Treatment of radiological ulcers in the chest wall after breast cancer surgery

  Breast cancer is the most common malignancy in women, and it is estimated that nearly one million patients suffer from it each year in China. More and more patients are opting for breast-conserving surgery, which requires whole-breast radiation therapy after surgery, and radiation ulceration of the chest wall is a common long-term complication. Its occurrence is correlated with radiation dose, treatment duration, local flap blood flow and incision healing quality.

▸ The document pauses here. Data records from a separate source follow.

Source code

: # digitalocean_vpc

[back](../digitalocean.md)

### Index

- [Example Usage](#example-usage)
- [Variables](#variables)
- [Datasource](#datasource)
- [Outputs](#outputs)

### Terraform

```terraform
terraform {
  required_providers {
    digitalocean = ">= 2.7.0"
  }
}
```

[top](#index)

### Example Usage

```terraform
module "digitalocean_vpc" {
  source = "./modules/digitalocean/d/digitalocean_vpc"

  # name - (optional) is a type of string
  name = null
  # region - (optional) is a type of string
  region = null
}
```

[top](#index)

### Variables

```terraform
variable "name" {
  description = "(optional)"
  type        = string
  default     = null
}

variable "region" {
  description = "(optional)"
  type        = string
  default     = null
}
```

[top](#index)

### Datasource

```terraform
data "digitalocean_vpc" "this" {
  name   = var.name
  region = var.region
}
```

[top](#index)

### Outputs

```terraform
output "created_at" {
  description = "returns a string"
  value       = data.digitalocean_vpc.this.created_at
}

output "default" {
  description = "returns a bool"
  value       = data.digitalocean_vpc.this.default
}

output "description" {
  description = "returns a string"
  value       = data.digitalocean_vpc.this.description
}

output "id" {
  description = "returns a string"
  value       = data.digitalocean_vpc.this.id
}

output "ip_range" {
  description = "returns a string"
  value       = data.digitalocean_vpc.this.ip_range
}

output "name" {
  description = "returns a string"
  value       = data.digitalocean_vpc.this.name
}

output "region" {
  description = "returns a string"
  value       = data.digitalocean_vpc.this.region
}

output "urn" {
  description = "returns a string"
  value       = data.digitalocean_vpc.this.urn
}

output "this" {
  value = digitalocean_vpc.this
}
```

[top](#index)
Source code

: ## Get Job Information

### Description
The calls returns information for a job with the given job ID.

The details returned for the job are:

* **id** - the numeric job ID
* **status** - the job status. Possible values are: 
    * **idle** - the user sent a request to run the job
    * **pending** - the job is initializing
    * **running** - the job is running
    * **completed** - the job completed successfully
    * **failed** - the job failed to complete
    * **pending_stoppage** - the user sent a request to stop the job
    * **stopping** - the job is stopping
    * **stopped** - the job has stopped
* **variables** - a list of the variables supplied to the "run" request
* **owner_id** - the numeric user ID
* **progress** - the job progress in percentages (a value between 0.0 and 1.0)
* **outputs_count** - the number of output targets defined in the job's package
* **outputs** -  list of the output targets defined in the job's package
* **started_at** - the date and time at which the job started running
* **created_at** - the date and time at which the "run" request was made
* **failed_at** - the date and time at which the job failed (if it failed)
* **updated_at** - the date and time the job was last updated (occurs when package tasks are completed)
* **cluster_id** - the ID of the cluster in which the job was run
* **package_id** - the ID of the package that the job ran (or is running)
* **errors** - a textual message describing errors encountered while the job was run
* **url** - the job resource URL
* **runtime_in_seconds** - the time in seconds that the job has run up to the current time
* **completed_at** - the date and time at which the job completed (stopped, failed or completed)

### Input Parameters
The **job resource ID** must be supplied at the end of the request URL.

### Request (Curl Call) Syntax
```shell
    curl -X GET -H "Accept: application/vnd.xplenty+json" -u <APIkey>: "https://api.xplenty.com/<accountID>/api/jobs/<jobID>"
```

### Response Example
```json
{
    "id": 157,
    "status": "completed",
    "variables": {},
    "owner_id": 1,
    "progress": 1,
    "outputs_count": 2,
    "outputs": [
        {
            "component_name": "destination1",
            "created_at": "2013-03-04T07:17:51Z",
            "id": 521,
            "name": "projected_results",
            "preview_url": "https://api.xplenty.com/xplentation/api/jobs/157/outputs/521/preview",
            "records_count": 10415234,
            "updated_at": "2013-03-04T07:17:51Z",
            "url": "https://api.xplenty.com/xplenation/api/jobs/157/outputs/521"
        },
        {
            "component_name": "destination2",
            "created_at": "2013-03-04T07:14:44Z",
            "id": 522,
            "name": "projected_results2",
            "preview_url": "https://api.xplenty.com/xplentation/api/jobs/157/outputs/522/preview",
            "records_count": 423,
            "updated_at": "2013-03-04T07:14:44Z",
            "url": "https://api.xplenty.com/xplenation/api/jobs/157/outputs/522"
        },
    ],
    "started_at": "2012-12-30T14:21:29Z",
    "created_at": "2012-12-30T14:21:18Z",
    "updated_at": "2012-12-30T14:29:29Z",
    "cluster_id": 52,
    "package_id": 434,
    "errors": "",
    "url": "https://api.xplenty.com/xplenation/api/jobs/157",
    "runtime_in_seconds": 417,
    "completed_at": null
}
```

Long-term non-healing, local ulceration and odor of chest wall radiation ulcers seriously affect the physical and mental health and family life of patients, and even make them painful.  Radiation irradiation causes local ischemic changes such as necrosis of blood vessel walls, occlusive vasculitis, and vascular embolism in tissues . The radiation injury is progressive, and once the ulcer is formed, it is difficult to have healthy granulation tissue formation and new blood vessel network, and the injury often spreads to the ribs, intercostal muscles, wall pleura and even lung lobes, so the possibility of self-healing is very small. It may even be fatal secondary to malignancy, chest wall sinus tracts, chest wall defects, etc.  Because there is no healthy granulation tissue growth in the lesion, the survival rate of skin flaps after surgery is very low, and the surgery fails to improve the local tissue poor blood flow, that is, the skin flap barely survives after surgery is also prone to ulcer recurrence. Therefore, the use of hemorrhagic skin flap or myocutaneous flap to repair the wound, which carries blood can increase the blood supply to the lesion and surrounding tissues, improve the local tissue nutrition, so that part of the “inter-ecological” tissue to regain vitality, and the residual necrotic tissue can produce “biological excision “This can eliminate or reduce the inflammatory changes in the local tissues. Commonly used flaps include: latissimus dorsi flap, transverse rectus abdominis muscle flap (TRAM flap), longitudinal rectus abdominis flap, free DIEP flap, lateral thoracic artery perforator flap, breast fascia flap, etc.